La bambina ritrasse la mano: «Una monetina, ti prego. Mi dai una monetina?»
«Monete? Io non ho monetine da darti. La macchina non mi dà nessun resto. Lo sai bene che ho una tessera prepagata. Dovresti saperlo. Ḕ da mesi che te ne stai qua, accucciata per terra come un cane rognoso, chiedendo soldi a destra e a manca. Ma non ce l’hai una casa dove andare?»
«No» disse la bambina, stringendo al corpicino minuto il micio bianco, sparuto e affamato come lei.
«Nemmeno stasera, che è la notte di Natale?»
«No. Il parcheggio è la mia casa.»
«Avrai almeno dei genitori, o qualcuno che si occupi di te.»
«I miei soli genitori sono le persone che mi danno le monetine. Loro si occupano di me e di lui» concluse, indicando il gatto bianco.
«Male. Molto male.»  Attilia scosse il capo in preda a una nuova consapevolezza. Non era giusto. Tutti i bambini del mondo avrebbero dovuto avere una casa accogliente e dei genitori affettuosi. Lei, da piccola, ce li aveva avuti. Era stata fortunata, molto più fortunata della piccola mendicante. Era stata una bambina felice. Solo adesso capiva che non era stata la vita a distruggere la sua famiglia e i suoi sogni, ma l’inesorabile trascorrere del tempo. E capiva anche che era colpa sua se tutto ciò era accaduto. Non avrebbe mai dovuto chiudere il suo cuore in una corazza di metallo. Non avrebbe mai dovuto rinunciare ai suoi sogni. Chi serra il cuore e abbandona i propri sogni, muore nello stesso momento in cui essi lo lasciano. Anche se in apparenza continua a vivere, è solo una forma che vaga nello spazio in preda al gelo e alla disperazione. Era diventata una donna fredda e scostante. Era morta dentro. Non aveva più cuore né sogni. Che fine avevano fatto? Dove erano andati a finire? Quando li aveva perduti? Scosse il capo e sospirò. Che ci poteva fare lei, se quella bambina non aveva neppure una casa dove trascorrere la notte di Natale? Non era sua la colpa. In fondo, ognuno nella vita aveva il proprio destino. Girò lo sguardo altrove e tentò di allontanarsi in fretta, ma qualcuno la trattenne.

«Signora» sussurrò la piccola, aggrappandosi al cappotto nuovo di Attilia.
«Togli immediatamente quelle manacce luride.»
Liberò il lembo del cappotto con aria indignata e fece per andarsene, ma commise l’errore di voltarsi.
La bambina coperta di stracci e il piccolo gatto bianco si stagliavano contro la parete del parcheggio con un’aria così triste e sconsolata che, per la prima volta dopo molti anni, Attilia sentì un groppo in gola. Dopo tutto, lei una casa ce l’aveva e avrebbe potuto essere calda e accogliente se solo non fosse stata così vuota e priva d’amore.
Tornò sui suoi passi e si fermò di fronte alla bambina.
La piccola la guardò con gli occhi tristi. Poi tese le braccia sottili: «Ecco il Signor Gatto» disse. «Te lo regalo. Ha freddo e fame. Il parcheggio non è un buon posto per lui.»
Attilia strinse la piccola creatura tra le braccia e uno strano calore le si diffuse in tutto il corpo. Poi guardò la bambina: «E tu? Tu non hai fame e freddo?» domandò.
«Ho fame, ho freddo e sono sola» rispose la piccola.

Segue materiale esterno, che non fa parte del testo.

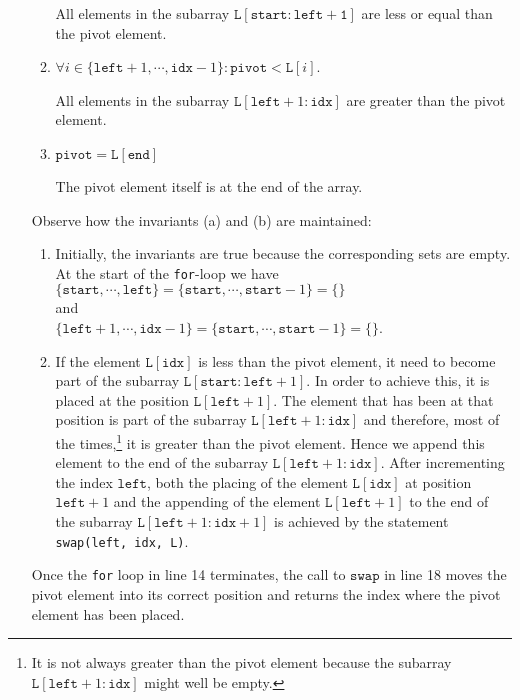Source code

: \begin{enumerate}
\begin{enumerate}
            All elements in the subarray $\mathtt{L[start:left+1]}$ are less or equal than the pivot element.
      \item $\forall i \in \{ \mathtt{left}+1,\cdots,\mathtt{idx}-1\}:\mathtt{pivot} < \mathtt{L}[i]$.

            All elements in the subarray $\mathtt{L}[\mathtt{left}+1:\mathtt{idx}]$ are greater than the pivot
            element.
      \item $\mathtt{pivot} = \mathtt{L[end]}$

            The pivot element itself is at the end of the array.
      \end{enumerate}
      Observe how the invariants (a) and (b) are maintained:
      \begin{enumerate}
      \item Initially, the invariants are true because the corresponding sets are empty.
            At the start of the \texttt{for}-loop we have
            \\[0.2cm]
            \hspace*{1.3cm}
            $\{ \mathtt{start}, \cdots, \mathtt{left} \} = \{ \mathtt{start}, \cdots, \mathtt{start} - 1\} = \{\}$
            \\
            and
            \\
            \hspace*{1.3cm}
            $\{ \mathtt{left}+1,\cdots,\mathtt{idx}-1\} =  \{ \mathtt{start},\cdots,\mathtt{start}-1\}=\{\}$.
      \item If the element $\mathtt{L[idx]}$ is less than the
            pivot element, it need to become part of the subarray $\mathtt{L}[\mathtt{start}:\mathtt{left}+1]$.  In order to
            achieve this, it is placed at the position $\mathtt{L}[\mathtt{left}+1]$.  The element that has been at
            that position is part of the subarray $\mathtt{L}[\mathtt{left}+1:\mathtt{idx}]$ and therefore,
            most of the times,\footnote{
              It is not always greater than the pivot element
              because the subarray $\mathtt{L}[\mathtt{left}+1:\mathtt{idx}]$ might well be empty.}
            it is greater than the pivot element.  
            Hence we append this element to the end of the subarray
            $\mathtt{L}[\mathtt{left}+1:\mathtt{idx}]$.  After incrementing the index $\mathtt{left}$,
            both the placing of the element $\mathtt{L[idx]}$ at position $\mathtt{left}+1$ and the appending
            of the element $\mathtt{L}[\mathtt{left}+1]$ to the end of the subarray
            $\mathtt{L}[\mathtt{left}+1:\mathtt{idx}+1]$ is achieved by the statement
            \\[0.2cm]
            \hspace*{1.3cm}
            \texttt{swap(left, idx, L)}.            
      \end{enumerate}
      Once the \texttt{for} loop in line 14 terminates, the call to $\mathtt{swap}$ in line 18 moves
      the pivot element into its correct position and returns the index where the pivot element has been
      placed. 
\end{enumerate}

Attilia sistemò il gattino nell’incavo del gomito sinistro e se lo appoggiò al corpo, in modo che non cadesse. Era tutto sporco, ma non le importava. Il cappotto lo avrebbe mandato in lavanderia una volta passate le feste. Poi tese l’altra mano: «Anch’io sono sola, signorina. Invitarti da me a passare il Natale sarebbe un grande onore.»
«Davvero, signora?» La piccola le afferrò la mano con fare deciso, come se non volesse farsi scappare quell’occasione per nulla al mondo.

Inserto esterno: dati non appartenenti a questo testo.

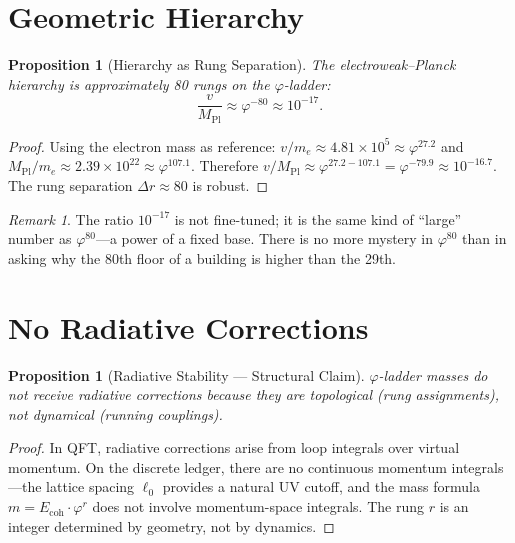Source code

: \documentclass[12pt,a4paper]{article}
\newtheorem{proposition}[theorem]{Proposition}
\theoremstyle{definition}
\theoremstyle{remark}
\newtheorem{remark}[theorem]{Remark}
\begin{document}
\section{Geometric Hierarchy}
\label{sec:geometric}

\begin{proposition}[Hierarchy as Rung Separation]
\label{thm:hierarchy}
The electroweak--Planck hierarchy is approximately 80 rungs on the
$\varphi$-ladder:
\begin{equation}
  \boxed{\frac{v}{M_{\mathrm{Pl}}} \approx \varphi^{-80}
  \approx 10^{-17}.}
\end{equation}
\end{proposition}

\begin{proof}
Using the electron mass as reference: $v/m_e \approx 4.81 \times 10^5
\approx \varphi^{27.2}$ and $M_{\mathrm{Pl}}/m_e \approx 2.39 \times
10^{22} \approx \varphi^{107.1}$.  Therefore
$v/M_{\mathrm{Pl}} \approx \varphi^{27.2 - 107.1} = \varphi^{-79.9}
\approx 10^{-16.7}$.  The rung separation $\Delta r \approx 80$ is
robust.
\end{proof}

\begin{remark}
The ratio $10^{-17}$ is not fine-tuned; it is the same kind of
``large'' number as $\varphi^{80}$---a power of a fixed base.
There is no more mystery in $\varphi^{80}$ than in asking why the
80th floor of a building is higher than the 29th.
\end{remark}

\section{No Radiative Corrections}
\label{sec:no-radiative}

\begin{proposition}[Radiative Stability --- Structural Claim]
$\varphi$-ladder masses do not receive radiative corrections
because they are topological (rung assignments), not dynamical
(running couplings).
\end{proposition}

\begin{proof}
In QFT, radiative corrections arise from loop integrals over
virtual momentum.  On the discrete ledger, there are no continuous
momentum integrals---the lattice spacing $\ell_0$ provides a
natural UV cutoff, and the mass formula
$m = E_{\mathrm{coh}} \cdot \varphi^r$ does not involve
momentum-space integrals.  The rung $r$ is an integer determined
by geometry, not by dynamics.
\end{proof}
\end{document}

A quel contatto, Attilia ebbe un sussulto. Non era abituata a essere toccata, e quelle piccole mani erano così sporche! Poi si scosse. Sorrise, strinse la manina e, insieme, si avviarono verso la macchina.
«Chissà se verranno a reclamarti?» chiese.
La piccola fece spallucce. La donna si fermò a guardarla. «Sei carina» le disse, «e anche il Signor Gatto lo è. Prima di mangiare vi farò un bel bagno. Così vi ripulisco. Poi, il ventisette chiamerò i servizi sociali e vi chiederò in affido. Che ne dici?» continuò, felice della nuova idea.
La bimba non rispose, ma sorrise. La signora non era poi tanto cattiva. Lei e il Signor Gatto sarebbero stati felici di averla come madre. Non solo per Natale.